Gubernatorial candidate McKenna talks education during Vancouver visit

AG praises nLight program, criticizes collective bargaining

By Stevie Mathieu, Columbian Assistant Metro Editor
Published: April 16, 2012, 5:00pm

McKenna highlights help for struggling homeowners

Republican gubernatorial candidate Rob McKenna made a stop in Vancouver on Monday to talk to nLight Corp. President Scott Keeney about the company’s program to prepare high school students for high-demand fields such as math and physics.

Keeney told McKenna that his nonprofit, dubbed nConnect, has a Science, Technology, Engineering and Mathematics education program that brings volunteers into the classroom to encourage students to enroll in Advance Placement college prep classes in those high-demand subjects.

NLight makes high-power, high-performance lasers used in part to manufacture consumer electronics such as smartphones and tablets.

During the conversation, McKenna said public schoolteachers’ collective bargaining agreements and salary rules in some instances can hinder education. He also said rising health care costs for state employees are “cannibalizing” the money Washington should be spending to improve its education system.

“We have to stop running the education system for the adults and start running it for the kids,” said McKenna, who serves as the state’s attorney general.

The state Supreme Court in January ordered the Legislature to make progress toward fully paying for basic education by 2018. As a result, K-12 education has been a focus for state lawmakers this year.

McKenna brought up the $13.2 million National Math and Science Initiative grant that Washington schools had to reject because the terms of the grant clashed with the collective bargaining agreements between teachers and schools. The grant would have increased pay to teachers who participated in the program.

McKenna said the state is shifting to a “knowledge-based economy,” where there is a higher demand for job candidates with post-secondary education. -McKenna said everyone should go to some sort of college after high school, be that a university, community college or technical college.

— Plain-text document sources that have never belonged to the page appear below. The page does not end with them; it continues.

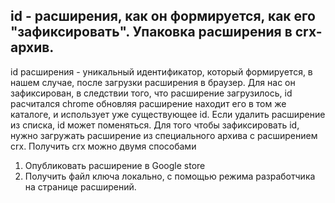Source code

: ## id - расширения, как он формируется, как его "зафиксировать". Упаковка расширения в crx-архив.

id расширения - уникальный идентификатор, который формируется, в нашем случае, после загрузки расширения в браузер. Для нас он зафиксирован, в следствии того, что расширение загрузилось, id расчитался chrome обновляя расширение находит его в том же каталоге, и использует уже существующее id.
Если удалить расширение из списка, id может поменяться.
Для того чтобы зафиксировать id, нужно загружать расширение из специального архива с расширением crx. Получить crx можно двумя способами
1. Опубликовать расширение в Google store
2. Получить файл ключа локально, с помощью режима разработчика на странице расширений.
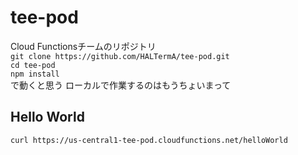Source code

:# tee-pod

Cloud Functionsチームのリポジトリ  
`git clone https://github.com/HALTermA/tee-pod.git`  
`cd tee-pod`  
`npm install`  
で動くと思う
ローカルで作業するのはもうちょいまって
## Hello World
`curl https://us-central1-tee-pod.cloudfunctions.net/helloWorld`
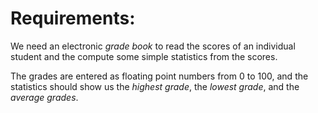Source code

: # Requirements:

We need an electronic *grade book* to read the scores of an individual student and the compute some simple statistics from the scores.

The grades are entered as floating point numbers from 0 to 100, and the statistics should show us the *highest grade*, the *lowest grade*, and the *average grades*.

McKenna also said college tuition should stop increasing, and policymakers should look to branch campuses such as Washington State University Vancouver when working on programs to bolster STEM education.

NConnect’s STEM program has linked more than 100 Southwest Washington high school students with the workplaces of Clark County companies including Frito-Lay, Micropump, Reliance Investing and SEH America. The program has more than 200 volunteers, Keeney said, and it is showing success at various schools, including those that have a higher rate of students receiving free and reduced-price school lunches.

“That’s impressive, no matter how you slice it,” McKenna told Keeney.

He later praised the idea of bringing industry professionals into schools to participate in extracurricular teaching. “You’re giving (students) another adult role model and mentor.”

McKenna also said there is a negative connotation associated with making teachers “teach to a test,” but it’s a good idea to enroll more students into STEM-related AP classes and have their teachers prepare them for the AP test. Teaching to a test isn’t bad, if the test prepares a student for college, he added.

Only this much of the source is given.